(Saved entries)
..........

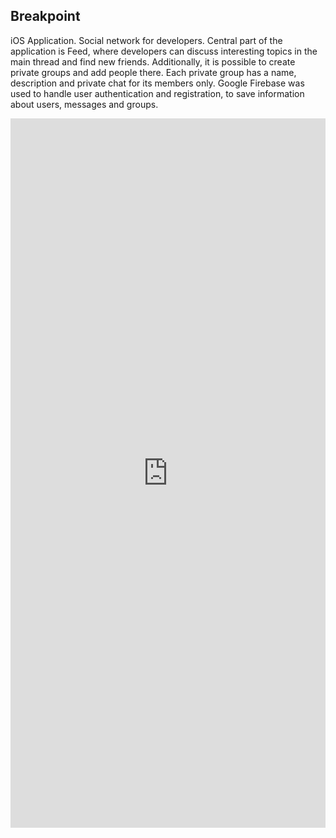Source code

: ## Breakpoint
iOS Application. Social network for developers. Central part of the application is Feed, where developers can discuss interesting topics in the main thread and find new friends. Additionally, it is possible to create private groups and add people there. Each private group has a name, description and private chat for its members only. Google Firebase was used to handle user authentication and registration, to save information about users, messages and groups. 

<div style='position:relative; padding-bottom:calc(216.43% + 44px)'><iframe src='https://gfycat.com/ifr/OldfashionedHollowAfricanpiedkingfisher' frameborder='0' scrolling='no' width='100%' height='100%' style='position:absolute;top:0;left:0;' allowfullscreen></iframe></div>
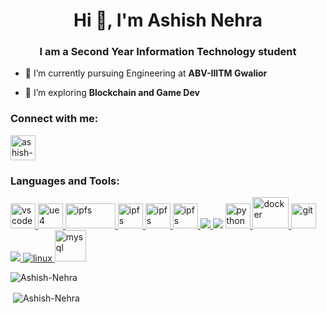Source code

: <h1 align="center">Hi 👋, I'm Ashish Nehra</h1>
<h3 align="center">I am a Second Year Information Technology student</h3>

- 🔭 I’m currently pursuing Engineering at **ABV-IIITM Gwalior**

- 🌱 I’m exploring **Blockchain and Game Dev**

<!-- - 💬 Ask me about **React, Node and C++** -->

<h3 align="left">Connect with me:</h3>
<p align="left">
<a href="https://www.linkedin.com/in/ashish-nehra" target="blank"><img align="center" src="https://img.icons8.com/color/64/000000/linkedin.png" alt="ashish-nehra" height="40" width="40" /></a>
</p>

<h3 align="left">Languages and Tools:</h3>
<p align="left">  
<a href="https://code.visualstudio.com" target="_blank"> <img src="https://upload.wikimedia.org/wikipedia/commons/thumb/9/9a/Visual_Studio_Code_1.35_icon.svg/240px-Visual_Studio_Code_1.35_icon.svg.png" alt="vscode" width="40" height="40"/> </a> 
<a href="https://www.unrealengine.com/en-US/" target="_blank"> <img src="https://wpguru.co.uk/wp-content/uploads/2020/09/unreal-engine-icon-25-200x200.jpg" alt="ue4" width="40" height="40"/> </a>
<a href="https://ipfs.io/" target="_blank"> <img src="http://www.andrew.cmu.edu/user/xinyit/image/Get-Ready-to-Use-IPFS-Cluster/thumbnail.png" alt="ipfs" width="80" height="40"/> </a>
<a href="https://docs.soliditylang.org/en/v0.8.1/" target="_blank"> <img src="https://docs.soliditylang.org/en/v0.4.12/_images/logo.svg" alt="ipfs" width="40" height="40"/> </a>
<a href="https://remix-project.org/" target="_blank"> <img src="https://remix-project.org/" alt="ipfs" width="40" height="40"/> </a>
<a href="https://ethereum.org/en/" target="_blank"> <img src="https://upload.wikimedia.org/wikipedia/commons/0/05/Ethereum_logo_2014.svg" alt="ipfs" width="40" height="40"/> </a>
<a href="https://www.cprogramming.com/" target="_blank"> <img src="https://img.icons8.com/color/48/000000/c-programming.png"/> </a>
<a href="https://www.w3schools.com/cpp/" target="_blank"> <img src="https://img.icons8.com/color/48/000000/c-plus-plus-logo.png"/></a> 
<a href="https://www.python.org" target="_blank"> <img src="https://seeklogo.com/images/P/python-logo-A32636CAA3-seeklogo.com.png" alt="python" width="40" height="40"/> </a>
<a href="https://www.docker.com/" target="_blank"> <img src="https://www.docker.com/sites/default/files/d8/styles/role_icon/public/2019-07/Moby-logo.png?itok=sYH_JEaJ" alt="docker" width="58" height="50"/> </a>
<a href="https://git-scm.com/" target="_blank"> <img src="https://www.vectorlogo.zone/logos/git-scm/git-scm-icon.svg" alt="git" width="40" height="40"/> </a> 
<a href="https://html.spec.whatwg.org/multipage/" target="_blank"> <img src="https://img.icons8.com/color/48/000000/html-5.png"/> </a> 
<a href="https://www.linux.org/" target="_blank"> <img src="https://img.icons8.com/color/48/000000/linux.png" alt="linux"/> </a>
 <a href="https://www.mysql.com/" target="_blank"> <img src="https://www.vectorlogo.zone/logos/mysql/mysql-official.svg" alt="mysql" width="50" height="50"/> </a> 

<!-- <a href="https://developer.mozilla.org/en-US/docs/Web/JavaScript" target="_blank"> <img src="https://img.icons8.com/color/48/000000/javascript.png"/> </a> -->

<p><img align="left" src="https://github-readme-stats.vercel.app/api/top-langs?username=Ashish-Nehra&show_icons=true&theme=onedark&locale=en&layout=compact" alt="Ashish-Nehra" /></p><br/>
<p>&nbsp;<img align="center" src="https://github-readme-stats.vercel.app/api?username=Ashish-Nehra&show_icons=true&theme=onedark&locale=en" alt="Ashish-Nehra" /></p>
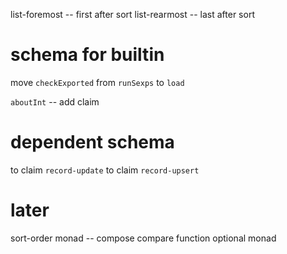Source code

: list-foremost -- first after sort
list-rearmost -- last after sort

# schema for builtin

move `checkExported` from `runSexps` to `load`

`aboutInt` -- add claim

# dependent schema

to claim `record-update`
to claim `record-upsert`

# later

sort-order monad -- compose compare function
optional monad
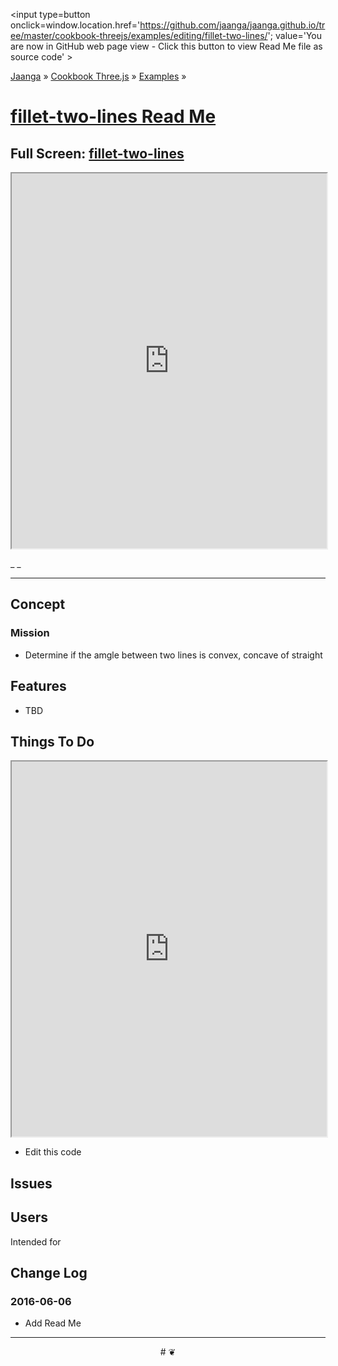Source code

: <span style=display:none; >[You are now in GitHub source code view - click this link to view Read Me file as a web page]
( http://jaanga.github.io/cookbook-threejs/examples/editing/fillet-two-lines/index.html#readme.md "View file as a web page." ) </span>
<input type=button onclick=window.location.href='https://github.com/jaanga/jaanga.github.io/tree/master/cookbook-threejs/examples/editing/fillet-two-lines/'; value='You are now in GitHub web page view - Click this button to view Read Me file as source code' >

[Jaanga]( http://jaanga.github.io ) &raquo; [Cookbook Three.js]( http://jaanga.github.io/cookbook-threejs/  ) &raquo;
[Examples]( https://jaanga.github.io/cookbook-threejs/examples/ ) &raquo;

[fillet-two-lines Read Me]( index.html#readme.md )
===

## Full Screen: [ fillet-two-lines ]( https://jaanga.github.io/cookbook-threejs/examples/editing/fillet-two-lines/index.html )


<img src="XXXX" style=display:none; width=800 >

<iframe class=ifr src=https://jaanga.github.io/cookbook-threejs/examples/editing/fillet-two-lines/index.html width=100% height=600px ></iframe>

_ _

***

## Concept

### Mission

* Determine if the amgle between two lines is convex, concave of straight


## Features

* TBD


## Things To Do

<iframe src='https://jaanga.github.io/cookbook-html/examples/libraries/ace-editor/ace-view-r1.html#' +
	'https://jaanga.github.io/cookbook-threejs/examples/editing/fillet-two-lines/fillet-two-lines-r2.html' width=100% height=600 ></iframe>

* Edit this code


## Issues



## Users

Intended for  


## Change Log

### 2016-06-06

* Add Read Me

***

<center title="Jaanga ~ your 3D happy place" >
# <a href=javascript:window.scrollTo(0,0); style=text-decoration:none; > ❦ </a>
</center>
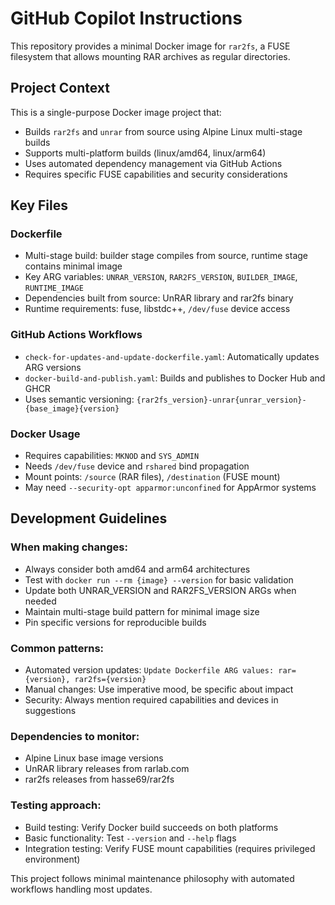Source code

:# GitHub Copilot Instructions

This repository provides a minimal Docker image for `rar2fs`, a FUSE filesystem that allows mounting RAR archives as regular directories.

## Project Context

This is a single-purpose Docker image project that:
- Builds `rar2fs` and `unrar` from source using Alpine Linux multi-stage builds
- Supports multi-platform builds (linux/amd64, linux/arm64) 
- Uses automated dependency management via GitHub Actions
- Requires specific FUSE capabilities and security considerations

## Key Files

### Dockerfile
- Multi-stage build: builder stage compiles from source, runtime stage contains minimal image
- Key ARG variables: `UNRAR_VERSION`, `RAR2FS_VERSION`, `BUILDER_IMAGE`, `RUNTIME_IMAGE`
- Dependencies built from source: UnRAR library and rar2fs binary
- Runtime requirements: fuse, libstdc++, `/dev/fuse` device access

### GitHub Actions Workflows
- `check-for-updates-and-update-dockerfile.yaml`: Automatically updates ARG versions
- `docker-build-and-publish.yaml`: Builds and publishes to Docker Hub and GHCR
- Uses semantic versioning: `{rar2fs_version}-unrar{unrar_version}-{base_image}{version}`

### Docker Usage
- Requires capabilities: `MKNOD` and `SYS_ADMIN`
- Needs `/dev/fuse` device and `rshared` bind propagation
- Mount points: `/source` (RAR files), `/destination` (FUSE mount)
- May need `--security-opt apparmor:unconfined` for AppArmor systems

## Development Guidelines

### When making changes:
- Always consider both amd64 and arm64 architectures
- Test with `docker run --rm {image} --version` for basic validation
- Update both UNRAR_VERSION and RAR2FS_VERSION ARGs when needed
- Maintain multi-stage build pattern for minimal image size
- Pin specific versions for reproducible builds

### Common patterns:
- Automated version updates: `Update Dockerfile ARG values: rar={version}, rar2fs={version}`
- Manual changes: Use imperative mood, be specific about impact
- Security: Always mention required capabilities and devices in suggestions

### Dependencies to monitor:
- Alpine Linux base image versions  
- UnRAR library releases from rarlab.com
- rar2fs releases from hasse69/rar2fs

### Testing approach:
- Build testing: Verify Docker build succeeds on both platforms
- Basic functionality: Test `--version` and `--help` flags  
- Integration testing: Verify FUSE mount capabilities (requires privileged environment)

This project follows minimal maintenance philosophy with automated workflows handling most updates.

..........

→ **Instructions to follow**: Send back exactly the lines from the line with "- Integration testing: Verify" through the end of the records.

→ **Solution to the exercise**:
- Integration testing: Verify FUSE mount capabilities (requires privileged environment)

This project follows minimal maintenance philosophy with automated workflows handling most updates.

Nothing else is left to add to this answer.